For many people, this sort of thinking is merely rationalizing the fact that the person in question is trapped in the Jewish culture (due to family, friends, work, or other reasons), and so they find solace in the familiar.

However, the logic presented by Mike in the guest post I referenced would seem to be equally valid for someone who grew up Catholic, Mormon, or Muslim. If Judaism is simply taking refuge in the familiar because of an inability to take another path, what makes it special? Better yet, what makes it worth spending so much time and energy devoted to fulfilling not only the religious rules that you consider manmade, but also the regulations of Slifkin-banning, Wig-burning, Water-filtering 'Gedolei Hador.'

Any frum skeptics wish to comment?

Monday, March 20, 2006

The Jewish Republican Crisis

In America, Orthodox Jews, especially right-wing Orthodox Jews, are all too often aligned with the American GOP (Grand 'Ole Republican Party). Quite frankly, that position makes no sense.

As Jews, we have two major political goals:

1) To ensure our own survival and the right of Jews to worship without interference from the state.
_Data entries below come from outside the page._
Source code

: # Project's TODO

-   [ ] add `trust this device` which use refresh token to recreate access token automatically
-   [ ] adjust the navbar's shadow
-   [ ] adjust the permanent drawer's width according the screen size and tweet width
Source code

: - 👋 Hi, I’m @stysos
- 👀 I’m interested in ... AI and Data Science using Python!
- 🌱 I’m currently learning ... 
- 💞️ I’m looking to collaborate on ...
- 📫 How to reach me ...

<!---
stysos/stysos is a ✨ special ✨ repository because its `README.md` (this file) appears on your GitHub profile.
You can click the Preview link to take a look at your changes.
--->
How ironic is it that American Jews, in defense of the virulently Christian-dominated GOP, echo the claims of Pat Robertson in saying that the United States is a Christian country. As Jews, we should support a strict firewall between Church and State. A rock-solid one. Because allowing the whims of the majority to control the practice of religion in our country has never turned out well for us.

How many of us would support a Pledge of Allegiance with the words "One Nation Under Jesus." Most importantly, the Jewish religion does not endorse proselytism. If we do not seek to get others to convert to our values through gentle persuasion, certainly we should not support forcing those values on others through the legal system.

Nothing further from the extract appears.